_Assigned task:_ Only one stretch of the records below should be repeated. It starts with the line containing "## Faza 4 — API public minimal & validări" and goes on through the line containing "- [ ] Middleware", exactly as written.

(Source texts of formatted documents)

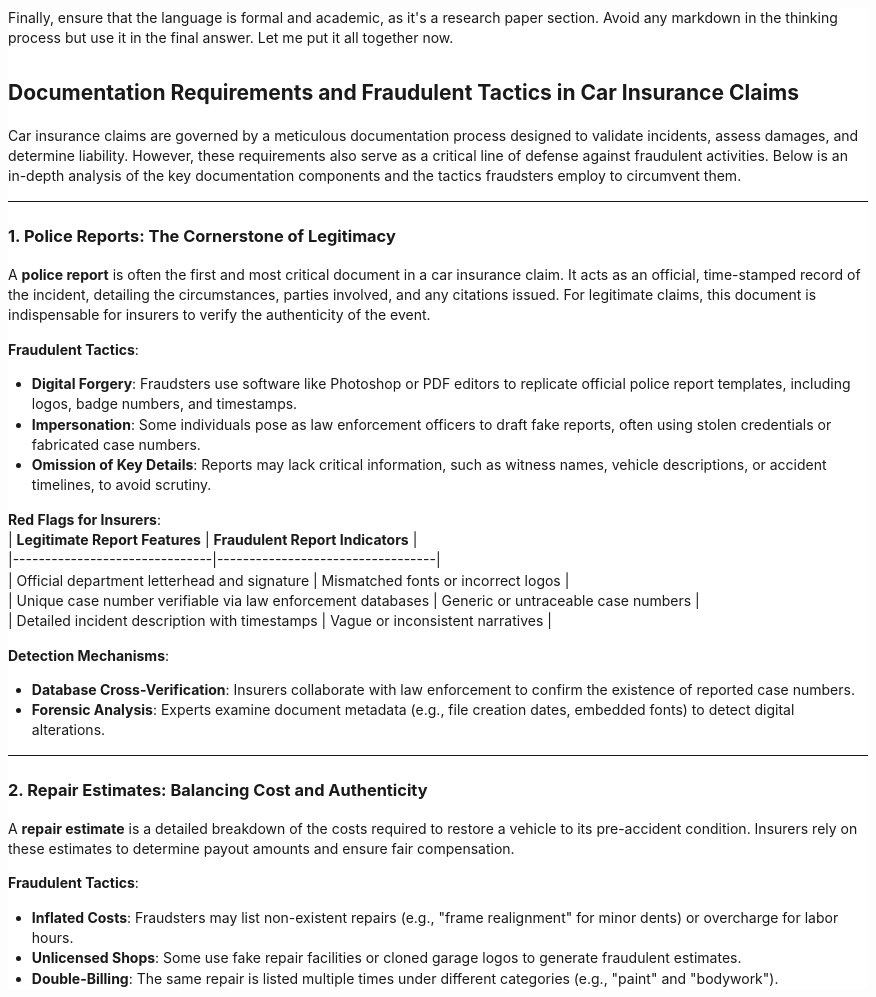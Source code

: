 Finally, ensure that the language is formal and academic, as it's a research paper section. Avoid any markdown in the thinking process but use it in the final answer. Let me put it all together now.
</think>

## Documentation Requirements and Fraudulent Tactics in Car Insurance Claims  

Car insurance claims are governed by a meticulous documentation process designed to validate incidents, assess damages, and determine liability. However, these requirements also serve as a critical line of defense against fraudulent activities. Below is an in-depth analysis of the key documentation components and the tactics fraudsters employ to circumvent them.  

---

### **1. Police Reports: The Cornerstone of Legitimacy**  
A **police report** is often the first and most critical document in a car insurance claim. It acts as an official, time-stamped record of the incident, detailing the circumstances, parties involved, and any citations issued. For legitimate claims, this document is indispensable for insurers to verify the authenticity of the event.  

**Fraudulent Tactics**:  
- **Digital Forgery**: Fraudsters use software like Photoshop or PDF editors to replicate official police report templates, including logos, badge numbers, and timestamps.  
- **Impersonation**: Some individuals pose as law enforcement officers to draft fake reports, often using stolen credentials or fabricated case numbers.  
- **Omission of Key Details**: Reports may lack critical information, such as witness names, vehicle descriptions, or accident timelines, to avoid scrutiny.  

**Red Flags for Insurers**:  
| **Legitimate Report Features** | **Fraudulent Report Indicators** |  
|-------------------------------|----------------------------------|  
| Official department letterhead and signature | Mismatched fonts or incorrect logos |  
| Unique case number verifiable via law enforcement databases | Generic or untraceable case numbers |  
| Detailed incident description with timestamps | Vague or inconsistent narratives |  

**Detection Mechanisms**:  
- **Database Cross-Verification**: Insurers collaborate with law enforcement to confirm the existence of reported case numbers.  
- **Forensic Analysis**: Experts examine document metadata (e.g., file creation dates, embedded fonts) to detect digital alterations.  

---

### **2. Repair Estimates: Balancing Cost and Authenticity**  
A **repair estimate** is a detailed breakdown of the costs required to restore a vehicle to its pre-accident condition. Insurers rely on these estimates to determine payout amounts and ensure fair compensation.  

**Fraudulent Tactics**:  
- **Inflated Costs**: Fraudsters may list non-existent repairs (e.g., "frame realignment" for minor dents) or overcharge for labor hours.  
- **Unlicensed Shops**: Some use fake repair facilities or cloned garage logos to generate fraudulent estimates.  
- **Double-Billing**: The same repair is listed multiple times under different categories (e.g., "paint" and "bodywork").  
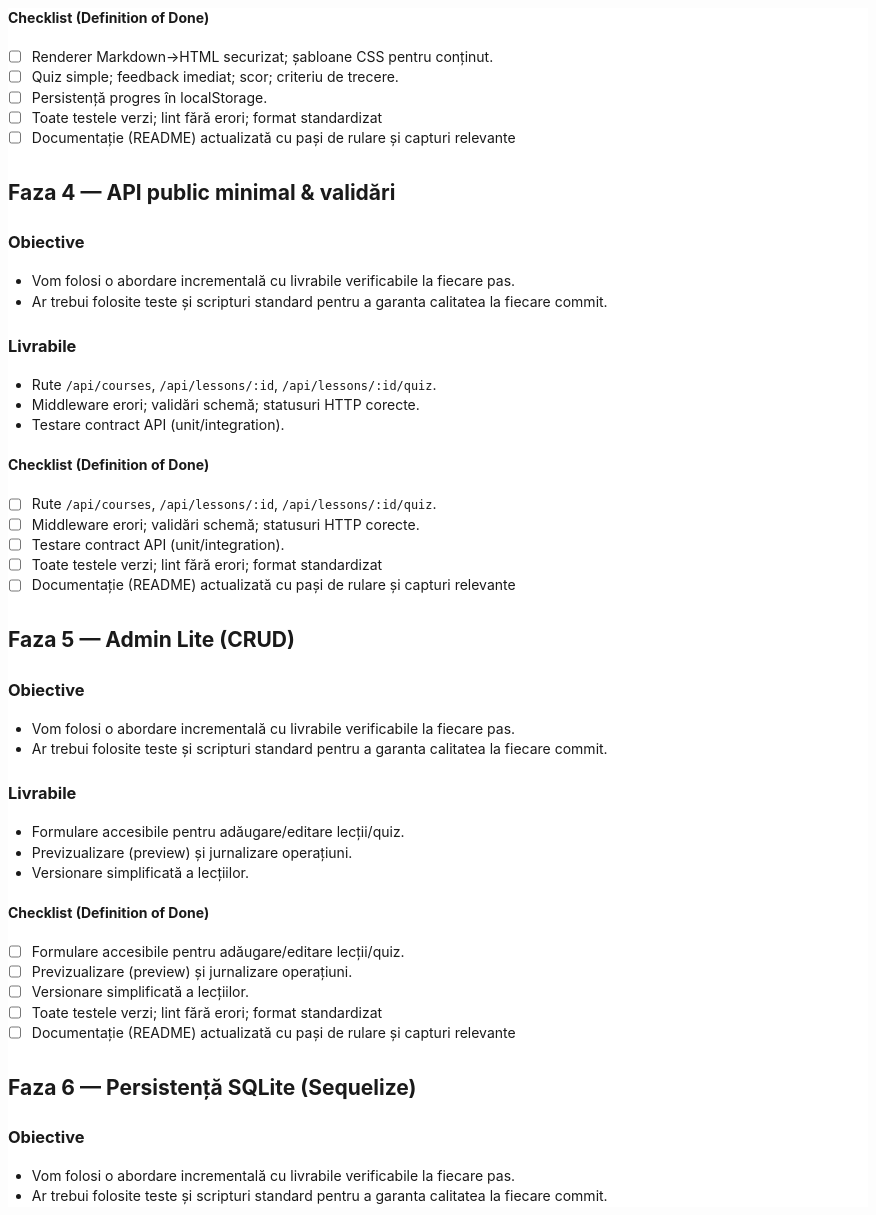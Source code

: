 #### Checklist (Definition of Done)
- [ ] Renderer Markdown→HTML securizat; șabloane CSS pentru conținut.
- [ ] Quiz simple; feedback imediat; scor; criteriu de trecere.
- [ ] Persistență progres în localStorage.
- [ ] Toate testele verzi; lint fără erori; format standardizat
- [ ] Documentație (README) actualizată cu pași de rulare și capturi relevante

## Faza 4 — API public minimal & validări

### Obiective
- Vom folosi o abordare incrementală cu livrabile verificabile la fiecare pas.
- Ar trebui folosite teste și scripturi standard pentru a garanta calitatea la fiecare commit.

### Livrabile
- Rute `/api/courses`, `/api/lessons/:id`, `/api/lessons/:id/quiz`.
- Middleware erori; validări schemă; statusuri HTTP corecte.
- Testare contract API (unit/integration).

#### Checklist (Definition of Done)
- [ ] Rute `/api/courses`, `/api/lessons/:id`, `/api/lessons/:id/quiz`.
- [ ] Middleware erori; validări schemă; statusuri HTTP corecte.
- [ ] Testare contract API (unit/integration).
- [ ] Toate testele verzi; lint fără erori; format standardizat
- [ ] Documentație (README) actualizată cu pași de rulare și capturi relevante

## Faza 5 — Admin Lite (CRUD)

### Obiective
- Vom folosi o abordare incrementală cu livrabile verificabile la fiecare pas.
- Ar trebui folosite teste și scripturi standard pentru a garanta calitatea la fiecare commit.

### Livrabile
- Formulare accesibile pentru adăugare/editare lecții/quiz.
- Previzualizare (preview) și jurnalizare operațiuni.
- Versionare simplificată a lecțiilor.

#### Checklist (Definition of Done)
- [ ] Formulare accesibile pentru adăugare/editare lecții/quiz.
- [ ] Previzualizare (preview) și jurnalizare operațiuni.
- [ ] Versionare simplificată a lecțiilor.
- [ ] Toate testele verzi; lint fără erori; format standardizat
- [ ] Documentație (README) actualizată cu pași de rulare și capturi relevante

## Faza 6 — Persistență SQLite (Sequelize)

### Obiective
- Vom folosi o abordare incrementală cu livrabile verificabile la fiecare pas.
- Ar trebui folosite teste și scripturi standard pentru a garanta calitatea la fiecare commit.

_Answer space:_
## Faza 4 — API public minimal & validări

### Obiective
- Vom folosi o abordare incrementală cu livrabile verificabile la fiecare pas.
- Ar trebui folosite teste și scripturi standard pentru a garanta calitatea la fiecare commit.

### Livrabile
- Rute `/api/courses`, `/api/lessons/:id`, `/api/lessons/:id/quiz`.
- Middleware erori; validări schemă; statusuri HTTP corecte.
- Testare contract API (unit/integration).

#### Checklist (Definition of Done)
- [ ] Rute `/api/courses`, `/api/lessons/:id`, `/api/lessons/:id/quiz`.
- [ ] Middleware erori; validări schemă; statusuri HTTP corecte.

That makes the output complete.